The Beatnicks

The Beatniks.jpg WP

Click onto picture for Youtube video of ‘Sultana

It’s almost impossible to explain the overwhelming changes, which took place over the 1960s to students of today. Britain had finally emerged from almost two decades of post-war, monochrome austerity. Shaking off the shackles of history and war, while the upper classses truggled to come to terms with losing an Empire, the middle and working classes were starting to enjoy new economic freedoms.

Further education was not only free, but governments actively encouraged it by dispensing grants, rather than loans. Overall, there was a sense of wellbeing and self-confidence almost unknown previously. People wanted to forget the past, especially the young who, apart from not having so much of it to forget, looked towards a future, which they believed held no bounds.

Television had come to almost every home. Many more families were able to afford cars and trips abroad. Men escaped the gravity of Earth to walk on the Moon for the first time ever. There was a sense of real freedom. That sensation was reflected in the arts, film, fashion and music, bringing about the phenomenon that came to be known as the ‘Swinging Sixties’. It produced the Mersey sound, the mini car, the mini skirt, the repeal of the laws against homosexuality, student revolt, and sexual freedom, among many other things.

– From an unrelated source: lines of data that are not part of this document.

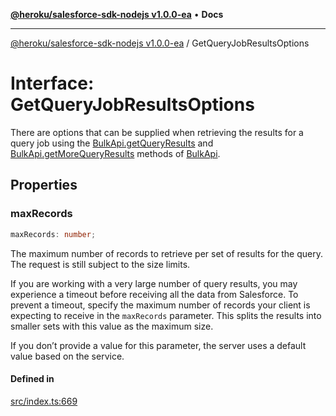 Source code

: [**@heroku/salesforce-sdk-nodejs v1.0.0-ea**](../README.md) • **Docs**

***

[@heroku/salesforce-sdk-nodejs v1.0.0-ea](../README.md) / GetQueryJobResultsOptions

# Interface: GetQueryJobResultsOptions

There are options that can be supplied when retrieving the results for a query job using the
[BulkApi.getQueryResults](BulkApi.md#getqueryresults) and [BulkApi.getMoreQueryResults](BulkApi.md#getmorequeryresults) methods of [BulkApi](BulkApi.md).

## Properties

### maxRecords

```ts
maxRecords: number;
```

The maximum number of records to retrieve per set of results for the query. The request
is still subject to the size limits.

If you are working with a very large number of query results, you may experience a timeout before receiving all the data
from Salesforce. To prevent a timeout, specify the maximum number of records your client is expecting to receive in the
`maxRecords` parameter. This splits the results into smaller sets with this value as the maximum size.

If you don’t provide a value for this parameter, the server uses a default value based on the service.

#### Defined in

[src/index.ts:669](https://github.com/heroku/heroku-applink-nodejs/blob/964a49b1b7eff1b886f572faf2baab589b474aff/src/index.ts#L669)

And Britain, in particular, became its hub for a short while. It was one of the most exhilarating times in modern history to live as an emancipated teenager.

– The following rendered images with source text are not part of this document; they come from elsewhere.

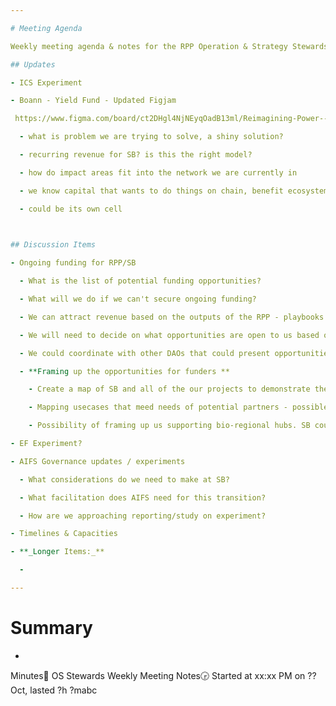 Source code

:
 ```yaml
---

# Meeting Agenda

Weekly meeting agenda & notes for the RPP Operation & Strategy Stewards team.

## Updates

- ICS Experiment

- Boann - Yield Fund - Updated Figjam 

 https://www.figma.com/board/ct2DHgl4NjNEyqOadB13ml/Reimagining-Power---Project-Planning?node-id=6288-4311&t=rvGR6ykp6je2uRqQ-0 

  - what is problem we are trying to solve, a shiny solution? 

  - recurring revenue for SB? is this the right model?

  - how do impact areas fit into the network we are currently in

  - we know capital that wants to do things on chain, benefit ecosystem and us 

  - could be its own cell

 

## Discussion Items

- Ongoing funding for RPP/SB 

  - What is the list of potential funding opportunities? 

  - What will we do if we can't secure ongoing funding?

  - We can attract revenue based on the outputs of the RPP - playbooks and overall narrative that we are producing. Link our outputs to clear outcomes that people would want to engage with and fund. E.g create regen hubs - superbenefit can provide playbook resources and facilitation for creating and supporting hubs. 

  - We will need to decide on what opportunities are open to us based on the work we have done in RPP. What "products or services" will partners be prepared to fund that SB can support with resources and facilitation

  - We could coordinate with other DAOs that could present opportunities for SB. These are harder to spot but could be valuable -  

  - **Framing up the opportunities for funders **

    - Create a map of SB and all of the our projects to demonstrate the value that SB creates and the dynamics by which it works. Do this as an output of RPP

    - Mapping usecases that meed needs of potential partners - possible create an e.g 5k per year SLA where a partner can access the benefits of SB to help the understand, experiment with and implement initiatives in communities based on our tools and expertise

    - Possibility of framing up us supporting bio-regional hubs. SB could incubate them and provide ingoing support e.g fiscal sponsorship, governance support etc. This could create an ongoing income stream for SB. Looking for the value proposition... e.g what value might this create for an org like ICS, also what value could it create for stakeholders like EF or OTF. When we wrap up the ICS experiment we can include some analysis on what ongoing value this could offer to our stakeholders

- EF Experiment?

- AIFS Governance updates / experiments

  - What considerations do we need to make at SB?

  - What facilitation does AIFS need for this transition?

  - How are we approaching reporting/study on experiment?

- Timelines & Capacities 

- **_Longer Items:_**

  - 

---
```


# Summary

- 

Minutes📝 OS Stewards Weekly Meeting Notes🕞 Started at xx:xx PM on ?? Oct, lasted ?h ?mabc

Though rock ‘n roll music had been around since the early 1950s in the US, and had lapped at the shores of Europe, it wasn’t until The Beatles emerged from the shadows of The Cavern in Liverpool that technicolor life really came to the British Isles. But that didn’t mean the UK was the only place where every young lad with a moptop wanted to be in a rock ’n roll band.

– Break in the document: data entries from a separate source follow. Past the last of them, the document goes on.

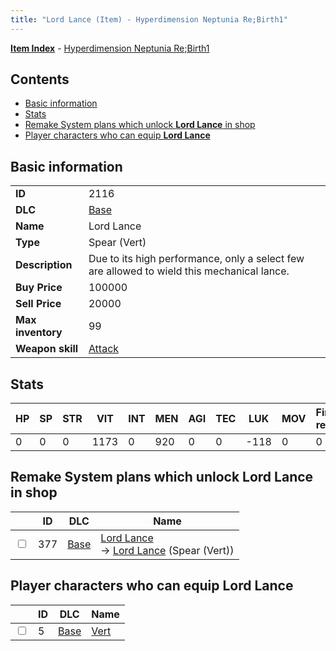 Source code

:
 ```yaml
---
title: "Lord Lance (Item) - Hyperdimension Neptunia Re;Birth1"
---
```


[**Item Index**](/neptunia/rb1/item/index.html) - [Hyperdimension Neptunia Re;Birth1](/neptunia/rb1)

## Contents

- [Basic information](#basic-information)
- [Stats](#stats)
- [Remake System plans which unlock **Lord Lance** in shop](#remake-system-plans-which-unlock-lord-lance-in-shop)
- [Player characters who can equip **Lord Lance**](#player-characters-who-can-equip-lord-lance)

## Basic information

|   |   |
| -- | -- |
| **ID** | 2116 |
| **DLC** | [Base](/neptunia/rb1/dlc/1-base.html) |
| **Name** | Lord Lance |
| **Type** | Spear (Vert) |
| **Description** | Due to its high performance, only a select few are allowed to wield this mechanical lance. |
| **Buy Price** | 100000 |
| **Sell Price** | 20000 |
| **Max inventory** | 99 |
| **Weapon skill** | [Attack](/neptunia/rb1/skill/1-801-attack.html) |

## Stats

| HP | SP | STR | VIT | INT | MEN | AGI | TEC | LUK | MOV | Fire res. | Ice res. | Wind res. | Lightning res. |
| -- | -- | --- | --- | --- | --- | --- | --- | --- | --- | --------- | -------- | --------- | -------------- |
| 0 | 0 | 0 | 1173 | 0 | 920 | 0 | 0 | -118 | 0 | 0 | 0 | 0 | 0 |

## Remake System plans which unlock **Lord Lance** in shop

|    | ID | DLC | Name |
| -- | -- | --- | ---- |
| <input type="checkbox" id="rb1-remake-1-377" class="trackbox" /> | 377 | [Base](/neptunia/rb1/dlc/1-base.html) | [Lord Lance](/neptunia/rb1/remake/1-377-lord-lance.html)<br />→ [Lord Lance](/neptunia/rb1/item/1-2116-lord-lance.html) (Spear (Vert)) |

## Player characters who can equip **Lord Lance**

|    | ID | DLC | Name |
| -- | -- | --- | ---- |
| <input type="checkbox" id="rb1-player-1-5" class="trackbox" /> | 5 | [Base](/neptunia/rb1/dlc/1-base.html) | [Vert](/neptunia/rb1/player/1-5-vert.html) |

The summer of 1966 took me for my first student holiday in Oslo accompanied by my college friend, George Blynd. We spent part of the time camping at Ekeberg, just above the city. Back then large crowds of teenagers used to gather on the pavement outside the open air bar known  as Spikkasuppe in Stortingsgata near parliament. It was there we met Esther Ny. Esther introduced us to The Beatniks, one of Norway’s top bands at the time. They used to get kitted out for gigs at the small Frank Varner boutique across the road. We quickly became good friends and they drove George and I around to most of their gigs in a classic American 50s car.

The band’s popularity grew so fast over those summer weeks that they virtually became the Norwegian equivalent of The Beatles the short time we were there. And like The Beatles, and their entourage, George and I found ourselves being chased by screaming young girls, after the boys in the band, on occasion.

A couple of years later, they changed their name to Titanic and under that name they became the first Norwegian rock band to achieve real success outside of Scandinavia with hits in Germany and Britain. The single Sultana, reached number 5 the Top Ten in Britain, leading to an appearance on British TV in Top of the Pops.